Many thanks to everyone who posted! The next step is to really get into Numpy and learn about vectorization for additional optimization.
One way to speed up operations over numpy data is to use vectorize. Essentially, vectorize takes a function f and creates a new function g that maps f over an array a. g is then called like so: g(a).
>>> sqrt_vec = numpy.vectorize(lambda x: x ** 0.5)
>>> sqrt_vec(numpy.arange(10))
array([ 0. , 1. , 1.41421356, 1.73205081, 2. ,
2.23606798, 2.44948974, 2.64575131, 2.82842712, 3. ])

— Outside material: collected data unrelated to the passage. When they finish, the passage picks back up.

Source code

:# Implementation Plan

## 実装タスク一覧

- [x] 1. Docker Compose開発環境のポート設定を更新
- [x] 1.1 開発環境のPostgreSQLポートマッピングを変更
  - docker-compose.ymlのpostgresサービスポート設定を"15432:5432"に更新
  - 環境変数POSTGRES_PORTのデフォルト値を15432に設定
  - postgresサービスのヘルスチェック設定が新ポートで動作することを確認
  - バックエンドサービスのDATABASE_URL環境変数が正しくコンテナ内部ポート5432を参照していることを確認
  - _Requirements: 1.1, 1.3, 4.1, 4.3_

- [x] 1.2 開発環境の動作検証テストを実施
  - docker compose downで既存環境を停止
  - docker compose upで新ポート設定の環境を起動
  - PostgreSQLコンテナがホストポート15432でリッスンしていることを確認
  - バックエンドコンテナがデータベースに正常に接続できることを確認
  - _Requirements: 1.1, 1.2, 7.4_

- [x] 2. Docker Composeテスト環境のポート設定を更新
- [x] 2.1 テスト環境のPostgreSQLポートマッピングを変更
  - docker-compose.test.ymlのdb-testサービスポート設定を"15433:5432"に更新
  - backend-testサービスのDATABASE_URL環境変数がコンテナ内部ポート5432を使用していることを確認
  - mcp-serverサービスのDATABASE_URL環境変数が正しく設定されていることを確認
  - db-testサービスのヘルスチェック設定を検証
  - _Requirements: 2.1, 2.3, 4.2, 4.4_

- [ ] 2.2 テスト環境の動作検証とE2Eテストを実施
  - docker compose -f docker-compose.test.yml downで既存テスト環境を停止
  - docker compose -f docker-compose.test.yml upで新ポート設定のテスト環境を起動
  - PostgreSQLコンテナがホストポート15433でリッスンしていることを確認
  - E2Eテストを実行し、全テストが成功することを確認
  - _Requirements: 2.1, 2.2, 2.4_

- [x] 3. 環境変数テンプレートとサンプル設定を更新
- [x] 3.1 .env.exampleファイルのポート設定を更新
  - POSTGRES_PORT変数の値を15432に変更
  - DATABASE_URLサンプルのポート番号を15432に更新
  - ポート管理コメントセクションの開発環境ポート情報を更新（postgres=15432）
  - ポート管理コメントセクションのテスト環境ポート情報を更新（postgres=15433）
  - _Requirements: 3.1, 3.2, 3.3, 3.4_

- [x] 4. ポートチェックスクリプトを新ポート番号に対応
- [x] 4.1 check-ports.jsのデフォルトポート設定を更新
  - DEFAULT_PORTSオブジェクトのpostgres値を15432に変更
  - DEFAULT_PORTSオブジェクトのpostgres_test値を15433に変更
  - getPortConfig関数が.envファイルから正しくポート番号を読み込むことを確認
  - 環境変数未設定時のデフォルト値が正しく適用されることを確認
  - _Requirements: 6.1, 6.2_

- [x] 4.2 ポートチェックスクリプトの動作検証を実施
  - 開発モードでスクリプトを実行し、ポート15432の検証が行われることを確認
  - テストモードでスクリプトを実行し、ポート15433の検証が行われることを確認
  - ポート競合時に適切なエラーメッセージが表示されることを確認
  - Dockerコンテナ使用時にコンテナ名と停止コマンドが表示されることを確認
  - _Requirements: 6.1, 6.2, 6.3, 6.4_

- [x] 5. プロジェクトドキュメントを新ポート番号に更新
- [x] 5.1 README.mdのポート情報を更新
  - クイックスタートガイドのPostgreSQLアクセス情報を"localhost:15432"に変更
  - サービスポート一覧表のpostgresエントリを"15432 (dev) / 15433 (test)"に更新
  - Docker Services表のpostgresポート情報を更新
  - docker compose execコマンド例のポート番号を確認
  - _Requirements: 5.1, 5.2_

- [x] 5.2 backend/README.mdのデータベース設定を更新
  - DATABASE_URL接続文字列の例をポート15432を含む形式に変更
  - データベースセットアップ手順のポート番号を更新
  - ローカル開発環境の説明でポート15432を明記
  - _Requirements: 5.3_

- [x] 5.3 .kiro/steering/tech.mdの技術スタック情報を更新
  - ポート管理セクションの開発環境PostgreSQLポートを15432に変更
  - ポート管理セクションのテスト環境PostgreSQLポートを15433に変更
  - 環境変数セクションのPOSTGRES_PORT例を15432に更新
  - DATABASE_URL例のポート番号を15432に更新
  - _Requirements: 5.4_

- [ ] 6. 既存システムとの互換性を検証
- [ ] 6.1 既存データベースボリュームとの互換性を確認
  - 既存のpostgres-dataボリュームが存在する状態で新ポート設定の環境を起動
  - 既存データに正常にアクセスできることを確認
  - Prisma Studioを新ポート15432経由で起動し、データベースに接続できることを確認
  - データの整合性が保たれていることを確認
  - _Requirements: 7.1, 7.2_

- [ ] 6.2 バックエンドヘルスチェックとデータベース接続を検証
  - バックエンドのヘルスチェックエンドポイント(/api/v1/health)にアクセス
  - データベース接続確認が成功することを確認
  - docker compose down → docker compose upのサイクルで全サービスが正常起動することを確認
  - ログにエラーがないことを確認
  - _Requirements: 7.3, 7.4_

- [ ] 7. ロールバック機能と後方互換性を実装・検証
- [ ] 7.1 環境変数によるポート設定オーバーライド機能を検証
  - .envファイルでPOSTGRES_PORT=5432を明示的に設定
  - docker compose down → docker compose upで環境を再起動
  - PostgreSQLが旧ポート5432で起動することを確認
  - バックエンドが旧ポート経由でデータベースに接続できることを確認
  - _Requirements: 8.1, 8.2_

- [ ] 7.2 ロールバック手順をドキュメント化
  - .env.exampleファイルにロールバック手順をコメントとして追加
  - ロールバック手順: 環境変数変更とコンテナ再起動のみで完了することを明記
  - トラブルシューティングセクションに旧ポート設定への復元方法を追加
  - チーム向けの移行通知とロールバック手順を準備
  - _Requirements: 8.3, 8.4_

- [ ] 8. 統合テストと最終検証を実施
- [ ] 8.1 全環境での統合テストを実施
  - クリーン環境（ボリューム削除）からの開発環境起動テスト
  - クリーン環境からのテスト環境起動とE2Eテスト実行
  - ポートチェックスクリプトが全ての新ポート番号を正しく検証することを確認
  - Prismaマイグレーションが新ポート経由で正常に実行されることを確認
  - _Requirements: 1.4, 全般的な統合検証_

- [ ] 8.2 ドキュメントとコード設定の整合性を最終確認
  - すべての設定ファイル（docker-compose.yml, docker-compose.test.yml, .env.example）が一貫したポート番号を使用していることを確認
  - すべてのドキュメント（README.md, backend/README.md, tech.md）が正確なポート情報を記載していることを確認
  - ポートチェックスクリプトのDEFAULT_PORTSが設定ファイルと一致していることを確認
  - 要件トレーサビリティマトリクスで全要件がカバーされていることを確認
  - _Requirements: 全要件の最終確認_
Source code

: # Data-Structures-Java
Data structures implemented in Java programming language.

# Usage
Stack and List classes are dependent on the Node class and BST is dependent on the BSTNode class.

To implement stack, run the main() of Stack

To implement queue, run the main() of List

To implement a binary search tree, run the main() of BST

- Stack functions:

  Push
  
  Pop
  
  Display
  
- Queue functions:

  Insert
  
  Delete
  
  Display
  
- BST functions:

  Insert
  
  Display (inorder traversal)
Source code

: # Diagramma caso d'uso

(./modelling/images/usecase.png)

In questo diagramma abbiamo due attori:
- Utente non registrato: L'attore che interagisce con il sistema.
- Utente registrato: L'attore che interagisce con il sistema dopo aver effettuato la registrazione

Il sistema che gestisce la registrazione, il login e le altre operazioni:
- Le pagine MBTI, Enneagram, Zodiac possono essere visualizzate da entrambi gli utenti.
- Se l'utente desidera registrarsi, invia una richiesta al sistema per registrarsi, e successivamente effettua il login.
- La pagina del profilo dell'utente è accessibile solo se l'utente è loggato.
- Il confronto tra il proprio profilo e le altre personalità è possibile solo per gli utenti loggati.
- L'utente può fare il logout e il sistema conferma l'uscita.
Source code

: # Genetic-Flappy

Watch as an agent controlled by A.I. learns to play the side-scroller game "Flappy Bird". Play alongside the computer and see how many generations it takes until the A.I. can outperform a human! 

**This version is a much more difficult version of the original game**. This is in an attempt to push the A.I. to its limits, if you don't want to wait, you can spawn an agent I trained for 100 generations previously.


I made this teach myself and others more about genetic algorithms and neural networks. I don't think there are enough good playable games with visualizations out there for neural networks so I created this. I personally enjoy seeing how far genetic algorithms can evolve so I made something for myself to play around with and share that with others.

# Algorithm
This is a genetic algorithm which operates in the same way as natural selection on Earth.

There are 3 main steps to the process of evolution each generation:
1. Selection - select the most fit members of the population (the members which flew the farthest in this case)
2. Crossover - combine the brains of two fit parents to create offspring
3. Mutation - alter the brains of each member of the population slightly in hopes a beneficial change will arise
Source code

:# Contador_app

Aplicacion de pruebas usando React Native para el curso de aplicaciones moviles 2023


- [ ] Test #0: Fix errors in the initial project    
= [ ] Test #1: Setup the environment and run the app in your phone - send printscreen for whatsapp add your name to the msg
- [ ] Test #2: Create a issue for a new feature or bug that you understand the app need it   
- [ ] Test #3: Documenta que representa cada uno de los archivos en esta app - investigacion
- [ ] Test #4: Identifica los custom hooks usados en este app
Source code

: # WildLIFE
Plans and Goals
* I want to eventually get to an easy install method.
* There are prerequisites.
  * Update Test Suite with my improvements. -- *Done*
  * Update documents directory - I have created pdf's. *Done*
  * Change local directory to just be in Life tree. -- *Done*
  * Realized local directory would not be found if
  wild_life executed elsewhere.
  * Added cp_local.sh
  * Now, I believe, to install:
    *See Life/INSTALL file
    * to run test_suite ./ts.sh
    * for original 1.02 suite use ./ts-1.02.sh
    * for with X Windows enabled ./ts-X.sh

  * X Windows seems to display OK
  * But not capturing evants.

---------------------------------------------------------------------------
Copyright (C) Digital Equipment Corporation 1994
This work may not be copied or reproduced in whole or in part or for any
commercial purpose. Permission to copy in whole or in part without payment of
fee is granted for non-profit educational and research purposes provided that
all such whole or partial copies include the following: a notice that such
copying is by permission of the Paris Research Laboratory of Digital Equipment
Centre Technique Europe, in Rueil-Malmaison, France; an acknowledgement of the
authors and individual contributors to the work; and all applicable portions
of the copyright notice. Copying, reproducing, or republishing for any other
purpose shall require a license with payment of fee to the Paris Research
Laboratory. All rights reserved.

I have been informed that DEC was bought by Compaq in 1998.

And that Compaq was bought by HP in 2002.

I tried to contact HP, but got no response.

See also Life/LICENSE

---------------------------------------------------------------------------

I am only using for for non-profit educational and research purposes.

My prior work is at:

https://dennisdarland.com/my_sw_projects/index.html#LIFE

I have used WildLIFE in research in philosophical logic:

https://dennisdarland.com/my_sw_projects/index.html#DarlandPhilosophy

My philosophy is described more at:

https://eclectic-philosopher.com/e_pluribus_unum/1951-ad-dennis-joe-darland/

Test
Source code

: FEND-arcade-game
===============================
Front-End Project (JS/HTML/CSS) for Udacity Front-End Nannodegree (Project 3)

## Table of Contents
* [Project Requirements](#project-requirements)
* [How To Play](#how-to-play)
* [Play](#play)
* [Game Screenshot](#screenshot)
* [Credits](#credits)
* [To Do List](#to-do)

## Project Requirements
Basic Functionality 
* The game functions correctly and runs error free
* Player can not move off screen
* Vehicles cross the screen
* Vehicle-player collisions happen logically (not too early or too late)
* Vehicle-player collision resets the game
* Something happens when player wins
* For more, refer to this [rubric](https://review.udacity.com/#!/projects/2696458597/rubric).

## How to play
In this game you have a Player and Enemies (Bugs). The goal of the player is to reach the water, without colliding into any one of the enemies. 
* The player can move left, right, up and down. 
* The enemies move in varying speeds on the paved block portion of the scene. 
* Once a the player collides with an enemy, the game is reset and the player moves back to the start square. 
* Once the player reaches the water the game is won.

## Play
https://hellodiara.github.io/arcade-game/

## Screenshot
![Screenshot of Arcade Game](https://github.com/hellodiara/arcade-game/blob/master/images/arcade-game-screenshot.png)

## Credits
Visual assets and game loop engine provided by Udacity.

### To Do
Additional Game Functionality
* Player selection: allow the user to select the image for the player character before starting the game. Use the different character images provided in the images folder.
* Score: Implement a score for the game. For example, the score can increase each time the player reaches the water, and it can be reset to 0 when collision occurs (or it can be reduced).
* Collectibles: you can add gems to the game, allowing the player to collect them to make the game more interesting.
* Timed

Without having the data you're working with available, I can't say for certain whether this will help, but perhaps you can rewrite the above as a set of functions that can be vectorized. Perhaps in this case you could vectorize over an array of indices into ReadAsArray(h,i,numberColumns, numberRows). Here's an example of the potential benefit:
>>> print setup1
import numpy
sqrt_vec = numpy.vectorize(lambda x: x ** 0.5)
>>> print setup2
import numpy
def sqrt_vec(a):
r = numpy.zeros(len(a))
for i in xrange(len(a)):
r[i] = a[i] ** 0.5
return r
>>> timeit.timeit(stmt='a = sqrt_vec(numpy.arange(1000000))', setup=setup1, number=1)
0.30318188667297363
>>> timeit.timeit(stmt='a = sqrt_vec(numpy.arange(1000000))', setup=setup2, number=1)
4.5400981903076172
A 15x speedup! Note also that numpy slicing handles the edges of ndarrays elegantly:
>>> a = numpy.arange(25).reshape((5, 5))
>>> a[3:7, 3:7]
array([[18, 19],
[23, 24]])
So if you could get your ReadAsArray data into an ndarray you wouldn't have to do any edge-checking shenanigans.
Regarding your question about reshaping -- reshaping doesn't fundamentally alter the data at all. It just changes the "strides" by which numpy indices the data. When you call the reshape method, the value returned is a new view into the data; the data isn't copied or altered at all, nor is the old view with the old stride information.
>>> a = numpy.arange(25)
>>> b = a.reshape((5, 5))
>>> a
array([ 0, 1, 2, 3, 4, 5, 6, 7, 8, 9, 10, 11, 12, 13, 14, 15, 16,
17, 18, 19, 20, 21, 22, 23, 24])
>>> b
array([[ 0, 1, 2, 3, 4],
[ 5, 6, 7, 8, 9],
[10, 11, 12, 13, 14],
[15, 16, 17, 18, 19],
[20, 21, 22, 23, 24]])
>>> a[5]
5
>>> b[1][0]
5
>>> a[5] = 4792
>>> b[1][0]
4792
>>> a.strides
(8,)
>>> b.strides
(40, 8)
Answered as requested.
If you are IO bound, you should chunk your reads/writes. Try dumping ~500 MB of data to an ndarray, process it all, write it out and then grab the next ~500 MB. Make sure to reuse the ndarray.
Without trying to completely understand exactly what you are doing, I notice that you aren't using any numpy slices or array broadcasting, both of which may speed up your code, or, at the very least, make it more readable. My apologies if these aren't germane to your problem.